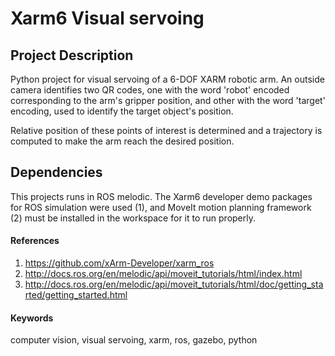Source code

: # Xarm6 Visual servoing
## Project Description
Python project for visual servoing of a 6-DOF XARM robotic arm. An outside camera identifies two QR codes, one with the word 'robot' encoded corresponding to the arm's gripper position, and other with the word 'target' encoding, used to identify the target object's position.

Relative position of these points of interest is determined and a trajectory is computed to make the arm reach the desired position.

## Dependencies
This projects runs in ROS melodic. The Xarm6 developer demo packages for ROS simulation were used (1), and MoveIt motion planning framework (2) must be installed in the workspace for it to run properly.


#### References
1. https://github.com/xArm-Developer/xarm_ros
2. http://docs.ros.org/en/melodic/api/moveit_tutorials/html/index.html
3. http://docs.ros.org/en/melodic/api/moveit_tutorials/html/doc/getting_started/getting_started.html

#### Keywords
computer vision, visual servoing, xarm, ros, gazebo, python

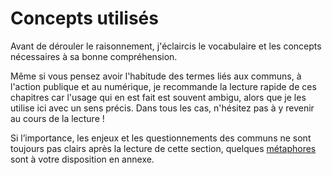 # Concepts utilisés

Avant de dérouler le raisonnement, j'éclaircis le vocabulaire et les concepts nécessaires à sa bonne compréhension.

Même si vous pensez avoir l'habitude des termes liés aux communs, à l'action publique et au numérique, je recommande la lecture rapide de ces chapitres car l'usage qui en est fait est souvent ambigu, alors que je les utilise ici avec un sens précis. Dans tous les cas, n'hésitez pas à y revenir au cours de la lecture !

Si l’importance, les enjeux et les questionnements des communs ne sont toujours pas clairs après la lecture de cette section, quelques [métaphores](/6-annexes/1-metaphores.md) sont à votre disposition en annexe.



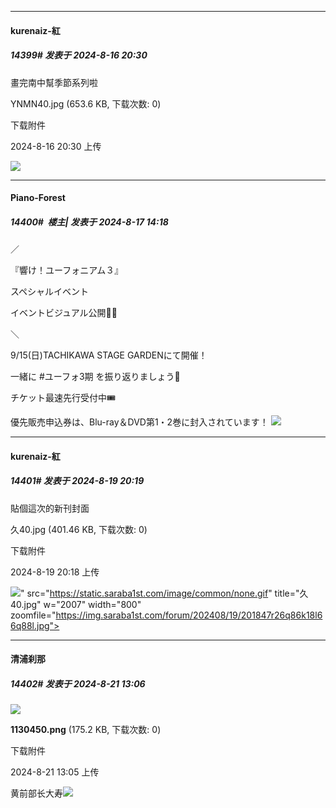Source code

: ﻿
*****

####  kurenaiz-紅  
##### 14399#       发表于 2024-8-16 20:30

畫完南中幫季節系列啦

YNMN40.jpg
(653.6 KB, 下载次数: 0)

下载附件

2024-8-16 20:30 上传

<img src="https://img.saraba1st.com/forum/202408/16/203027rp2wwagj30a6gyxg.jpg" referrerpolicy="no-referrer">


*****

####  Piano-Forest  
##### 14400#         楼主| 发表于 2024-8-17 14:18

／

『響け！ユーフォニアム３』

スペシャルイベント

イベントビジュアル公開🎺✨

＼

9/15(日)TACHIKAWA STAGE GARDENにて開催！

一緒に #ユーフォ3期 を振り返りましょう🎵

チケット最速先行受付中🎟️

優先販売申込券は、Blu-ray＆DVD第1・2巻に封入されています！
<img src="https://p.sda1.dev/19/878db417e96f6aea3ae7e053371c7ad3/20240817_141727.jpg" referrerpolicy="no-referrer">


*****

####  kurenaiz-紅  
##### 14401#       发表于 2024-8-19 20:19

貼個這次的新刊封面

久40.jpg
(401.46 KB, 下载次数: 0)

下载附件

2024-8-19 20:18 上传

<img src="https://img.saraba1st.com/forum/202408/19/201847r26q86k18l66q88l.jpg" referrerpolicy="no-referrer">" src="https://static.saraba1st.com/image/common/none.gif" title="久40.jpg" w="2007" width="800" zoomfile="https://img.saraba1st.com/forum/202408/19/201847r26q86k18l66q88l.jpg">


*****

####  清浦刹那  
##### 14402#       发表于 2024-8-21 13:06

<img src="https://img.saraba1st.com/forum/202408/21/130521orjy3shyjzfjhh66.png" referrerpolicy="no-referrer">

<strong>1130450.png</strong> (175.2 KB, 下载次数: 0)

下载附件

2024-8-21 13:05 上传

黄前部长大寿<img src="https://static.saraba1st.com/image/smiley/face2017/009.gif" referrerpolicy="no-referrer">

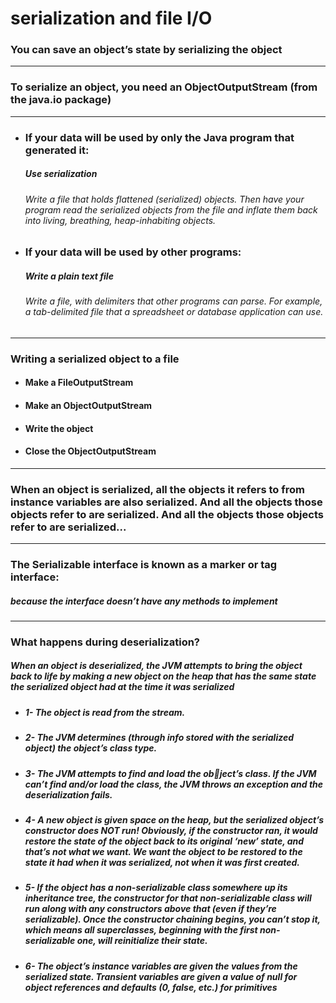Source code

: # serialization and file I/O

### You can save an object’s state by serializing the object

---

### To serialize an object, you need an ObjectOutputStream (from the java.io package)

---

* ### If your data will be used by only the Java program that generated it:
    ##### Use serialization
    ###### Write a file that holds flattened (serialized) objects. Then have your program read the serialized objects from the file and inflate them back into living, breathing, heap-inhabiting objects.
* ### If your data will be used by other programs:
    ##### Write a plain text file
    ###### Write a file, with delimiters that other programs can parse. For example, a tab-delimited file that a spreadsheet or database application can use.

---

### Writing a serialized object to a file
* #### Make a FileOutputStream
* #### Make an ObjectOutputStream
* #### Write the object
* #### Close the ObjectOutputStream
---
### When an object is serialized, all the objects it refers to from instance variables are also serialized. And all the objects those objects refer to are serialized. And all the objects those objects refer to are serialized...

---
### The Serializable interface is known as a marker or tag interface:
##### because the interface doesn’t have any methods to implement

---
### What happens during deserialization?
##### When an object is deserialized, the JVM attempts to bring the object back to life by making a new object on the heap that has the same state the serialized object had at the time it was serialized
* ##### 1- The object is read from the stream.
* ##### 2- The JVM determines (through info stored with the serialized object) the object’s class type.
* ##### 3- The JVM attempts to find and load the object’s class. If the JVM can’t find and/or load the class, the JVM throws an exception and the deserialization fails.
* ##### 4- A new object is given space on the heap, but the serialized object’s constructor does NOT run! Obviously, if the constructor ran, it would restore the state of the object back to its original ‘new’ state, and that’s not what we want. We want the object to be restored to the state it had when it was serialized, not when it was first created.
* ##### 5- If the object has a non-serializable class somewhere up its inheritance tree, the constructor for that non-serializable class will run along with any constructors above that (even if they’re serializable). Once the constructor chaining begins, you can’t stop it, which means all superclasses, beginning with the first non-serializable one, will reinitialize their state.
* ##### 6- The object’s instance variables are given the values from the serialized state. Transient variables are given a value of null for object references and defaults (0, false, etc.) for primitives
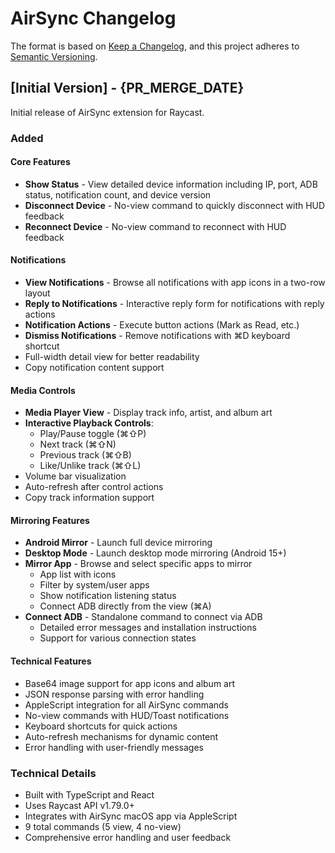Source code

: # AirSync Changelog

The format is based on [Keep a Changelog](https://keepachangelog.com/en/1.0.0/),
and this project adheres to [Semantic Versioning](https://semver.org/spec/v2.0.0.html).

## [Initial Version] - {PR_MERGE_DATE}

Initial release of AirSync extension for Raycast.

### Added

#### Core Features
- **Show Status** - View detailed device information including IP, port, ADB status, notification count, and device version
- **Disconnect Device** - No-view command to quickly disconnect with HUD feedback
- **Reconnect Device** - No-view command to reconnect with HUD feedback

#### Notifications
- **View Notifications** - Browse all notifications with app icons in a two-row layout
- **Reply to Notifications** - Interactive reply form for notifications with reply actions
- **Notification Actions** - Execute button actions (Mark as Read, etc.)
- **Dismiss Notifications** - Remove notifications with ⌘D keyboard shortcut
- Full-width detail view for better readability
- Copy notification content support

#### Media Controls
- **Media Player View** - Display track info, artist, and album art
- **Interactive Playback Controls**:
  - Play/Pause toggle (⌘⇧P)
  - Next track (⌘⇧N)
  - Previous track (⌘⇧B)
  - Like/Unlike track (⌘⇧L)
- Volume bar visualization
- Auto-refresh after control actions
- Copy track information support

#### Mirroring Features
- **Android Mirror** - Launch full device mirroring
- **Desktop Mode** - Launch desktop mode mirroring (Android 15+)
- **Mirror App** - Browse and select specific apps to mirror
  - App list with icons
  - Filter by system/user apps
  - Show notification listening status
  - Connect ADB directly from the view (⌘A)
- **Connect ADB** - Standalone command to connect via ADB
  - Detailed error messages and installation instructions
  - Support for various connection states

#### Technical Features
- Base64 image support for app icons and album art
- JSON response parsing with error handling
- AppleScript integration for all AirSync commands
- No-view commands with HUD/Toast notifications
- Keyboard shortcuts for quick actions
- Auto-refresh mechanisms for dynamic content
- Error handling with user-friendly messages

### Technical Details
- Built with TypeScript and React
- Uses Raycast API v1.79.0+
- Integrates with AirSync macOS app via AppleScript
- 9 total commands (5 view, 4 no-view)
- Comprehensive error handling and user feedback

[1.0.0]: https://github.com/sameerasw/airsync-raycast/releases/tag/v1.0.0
------------------------
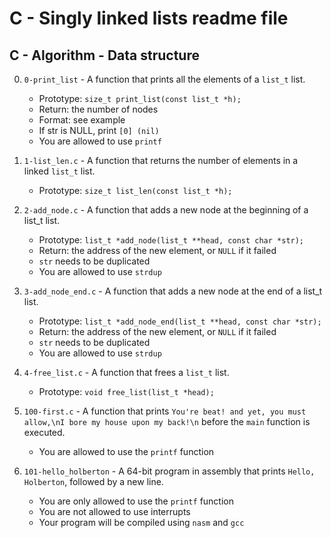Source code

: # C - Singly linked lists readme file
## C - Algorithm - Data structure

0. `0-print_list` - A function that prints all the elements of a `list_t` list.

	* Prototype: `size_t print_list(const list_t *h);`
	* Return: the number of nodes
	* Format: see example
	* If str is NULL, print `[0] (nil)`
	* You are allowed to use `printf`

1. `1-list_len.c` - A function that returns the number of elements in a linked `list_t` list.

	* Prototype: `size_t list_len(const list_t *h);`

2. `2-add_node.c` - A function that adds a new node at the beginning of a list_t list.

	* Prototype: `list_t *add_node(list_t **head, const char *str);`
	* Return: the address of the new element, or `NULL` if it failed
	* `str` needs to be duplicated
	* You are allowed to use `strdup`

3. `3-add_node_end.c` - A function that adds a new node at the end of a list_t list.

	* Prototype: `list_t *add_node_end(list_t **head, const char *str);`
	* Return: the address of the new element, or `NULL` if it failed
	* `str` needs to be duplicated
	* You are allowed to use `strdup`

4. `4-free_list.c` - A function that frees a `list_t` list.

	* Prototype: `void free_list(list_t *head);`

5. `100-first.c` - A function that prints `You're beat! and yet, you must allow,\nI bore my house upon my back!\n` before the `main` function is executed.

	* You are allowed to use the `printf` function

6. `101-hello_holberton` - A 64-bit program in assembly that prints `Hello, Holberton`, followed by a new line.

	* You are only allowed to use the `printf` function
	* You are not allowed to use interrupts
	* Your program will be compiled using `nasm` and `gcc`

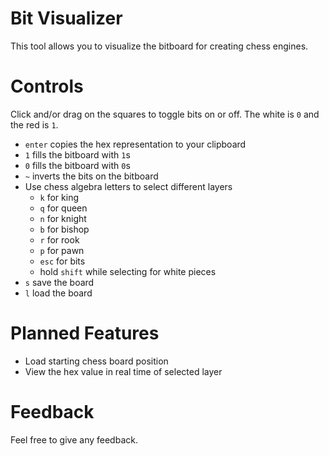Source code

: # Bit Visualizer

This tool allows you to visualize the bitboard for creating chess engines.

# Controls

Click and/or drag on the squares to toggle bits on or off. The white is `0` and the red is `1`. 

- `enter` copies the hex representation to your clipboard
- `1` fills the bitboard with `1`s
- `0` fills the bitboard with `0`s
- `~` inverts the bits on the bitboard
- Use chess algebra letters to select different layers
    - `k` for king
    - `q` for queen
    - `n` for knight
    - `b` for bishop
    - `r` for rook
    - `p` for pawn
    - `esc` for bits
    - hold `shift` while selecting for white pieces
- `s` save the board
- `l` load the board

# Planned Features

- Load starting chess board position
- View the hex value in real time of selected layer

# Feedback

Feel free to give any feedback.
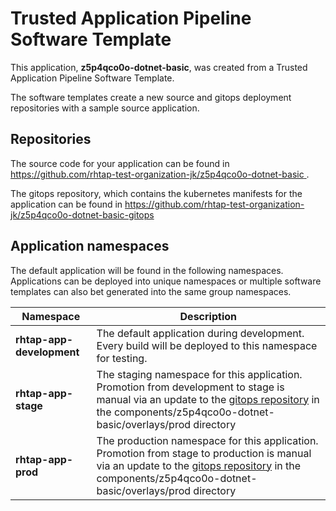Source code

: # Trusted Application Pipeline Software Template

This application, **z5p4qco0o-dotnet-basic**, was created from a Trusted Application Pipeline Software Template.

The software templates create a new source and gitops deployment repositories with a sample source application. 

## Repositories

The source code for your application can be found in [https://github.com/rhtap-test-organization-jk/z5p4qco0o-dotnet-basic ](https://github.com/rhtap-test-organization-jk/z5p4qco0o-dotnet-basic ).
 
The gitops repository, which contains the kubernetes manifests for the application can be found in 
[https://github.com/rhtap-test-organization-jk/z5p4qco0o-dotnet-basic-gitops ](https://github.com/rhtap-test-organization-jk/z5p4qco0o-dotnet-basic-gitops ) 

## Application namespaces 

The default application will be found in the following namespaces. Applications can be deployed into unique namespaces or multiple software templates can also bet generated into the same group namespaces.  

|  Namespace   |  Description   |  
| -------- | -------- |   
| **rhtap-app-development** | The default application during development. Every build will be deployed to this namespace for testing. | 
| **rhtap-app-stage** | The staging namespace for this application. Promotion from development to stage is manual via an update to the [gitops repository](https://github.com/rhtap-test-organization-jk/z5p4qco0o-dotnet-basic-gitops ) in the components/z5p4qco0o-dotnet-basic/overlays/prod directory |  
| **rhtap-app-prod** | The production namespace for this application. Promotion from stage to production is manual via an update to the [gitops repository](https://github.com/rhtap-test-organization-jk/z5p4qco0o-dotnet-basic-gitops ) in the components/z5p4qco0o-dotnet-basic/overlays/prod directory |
------------------------
**Exercise prompt:** Your answer should consist of the lines above between those holding "<strong>1130450.png</strong> (175.2 KB, 下载次数: 0)" and "used by only", inclusive, reproduced word for word and without pictures.

**Finished exercise:**
<strong>1130450.png</strong> (175.2 KB, 下载次数: 0)

下载附件

2024-8-21 13:05 上传

黄前部长大寿<img src="https://static.saraba1st.com/image/smiley/face2017/009.gif" referrerpolicy="no-referrer">

Source code

: # serialization and file I/O

### You can save an object’s state by serializing the object

---

### To serialize an object, you need an ObjectOutputStream (from the java.io package)

---

* ### If your data will be used by only the Java program that generated it:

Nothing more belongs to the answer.